American intelligence officials were so concerned by the poisoning of ex-Russian spy Sergei Skripal and his daughter in England earlier this year that they have begun to reassess the danger facing former spies living in the United States, The New York Times reported Thursday.
According to the Times, Moscow's intelligence agencies have tracked down several Russians who secretly served as CIA informants and were resettled in the United States through a secret protective program.
Now, counterintelligence officials have done a wide-reaching review of every former Russian informant currently in the United States, the Times reported, citing an unnamed U.S. official.
The review includes examining security measures to protect the ex-spies — and searching for potential liabilities, including assessing how easy it might be to find the informants through social media, family ties, and other clues, the Times reported.

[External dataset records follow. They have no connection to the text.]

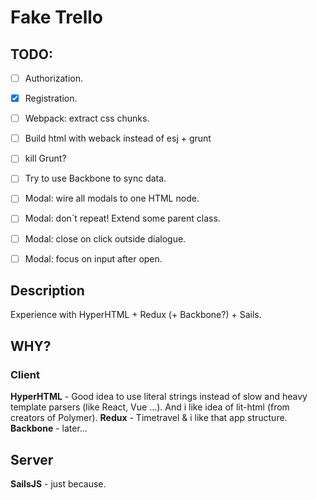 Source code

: # Fake Trello

## TODO:
 
 - [ ] Authorization.
 - [x] Registration.
 - [ ] Webpack: extract css chunks.
 - [ ] Build html with weback instead of esj + grunt
 - [ ] kill Grunt?
 - [ ] Try to use Backbone to sync data.
 - [ ] Modal: wire all modals to one HTML node.
 - [ ] Modal: don`t repeat! Extend some parent class.
 - [ ] Modal: close on click outside dialogue.
 - [ ] Modal: focus on input after open.


## Description

Experience with HyperHTML + Redux (+ Backbone?) + Sails.

## WHY?

### Client

**HyperHTML** - Good idea to use literal strings instead of slow and heavy template parsers (like React, Vue ...). And i like idea of lit-html (from creators of Polymer).
**Redux** - Timetravel & i like that app structure.
**Backbone** - later...

## Server

**SailsJS** - just because.
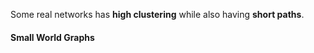 Some real networks has **high clustering** while also having **short paths**.

#### Small World Graphs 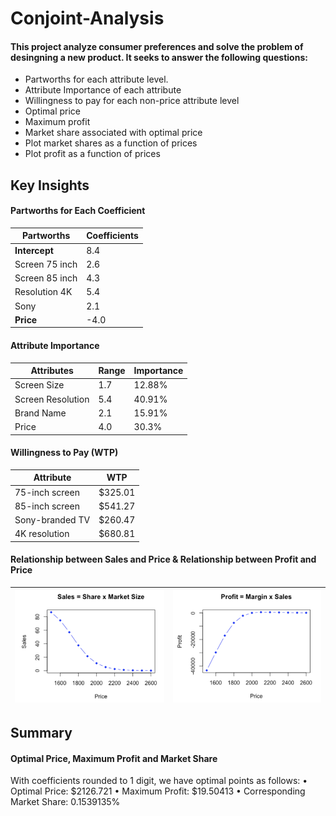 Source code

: # Conjoint-Analysis

#### This project analyze consumer preferences and solve the problem of desingning a new product. It seeks to answer the following questions: 

* Partworths for each attribute level.
* Attribute Importance of each attribute
* Willingness to pay for each non-price attribute level
* Optimal price
* Maximum profit
* Market share associated with optimal price
* Plot market shares as a function of prices
* Plot profit as a function of prices

## Key Insights

#### Partworths for Each Coefficient

| Partworths       | Coefficients |
|------------------|-------------|
| **Intercept**    | 8.4         |
| Screen 75 inch  | 2.6         |
| Screen 85 inch  | 4.3         |
| Resolution 4K   | 5.4         |
| Sony            | 2.1         |
| **Price**       | -4.0        |

#### Attribute Importance

| Attributes         | Range | Importance |
|--------------------|-------|------------|
| Screen Size       | 1.7   | 12.88%     |
| Screen Resolution | 5.4   | 40.91%     |
| Brand Name        | 2.1   | 15.91%     |
| Price             | 4.0   | 30.3%      |

#### Willingness to Pay (WTP)

| Attribute          | WTP     |
|--------------------|---------|
| 75-inch screen    | $325.01 |
| 85-inch screen    | $541.27 |
| Sony-branded TV   | $260.47 |
| 4K resolution     | $680.81 |

#### Relationship between Sales and Price   &   Relationship between Profit and Price

| ![Sales and Pirce](Photo/sales_price.png) | ![Profit and Price](Photo/profit_price.png) |
|----------------------|----------------------|

## Summary

#### Optimal Price, Maximum Profit and Market Share
With coefficients rounded to 1 digit, we have optimal points as follows:
• Optimal Price: $2126.721
• Maximum Profit: $19.50413
• Corresponding Market Share: 0.1539135%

British authorities earlier this month announced charges against two Russian nationals for the poisoning of the Skripals. The British authorities allege the men worked for the GRU, Russia's military intelligence agency. The men deny involvement.
"The possibility of them doing the same thing here cannot be discounted — especially in light of them interfering in the 2016 election and Skripal," Frank Montoya Jr., a former top FBI counterintelligence official, told the Times.
The Kremlin intensified its efforts to find Russians cooperating with foreign intelligence agencies after relations with the West deteriorated following Russia's annexation of Crimea in 2014, the Times noted.
American officials have long believed Russian President Vladimir Putin, a former KGB officer, has a deep scorn for former intelligence agents who aid Western countries, though they doubted he would order an attack on U.S. soil. Now they are considering the possibility, the Times reported.
The Trump administration expelled dozens of Russian diplomats after Britain publicly accused Moscow of being behind the Skripal poisoning. Russia has denied any involvement in the attack.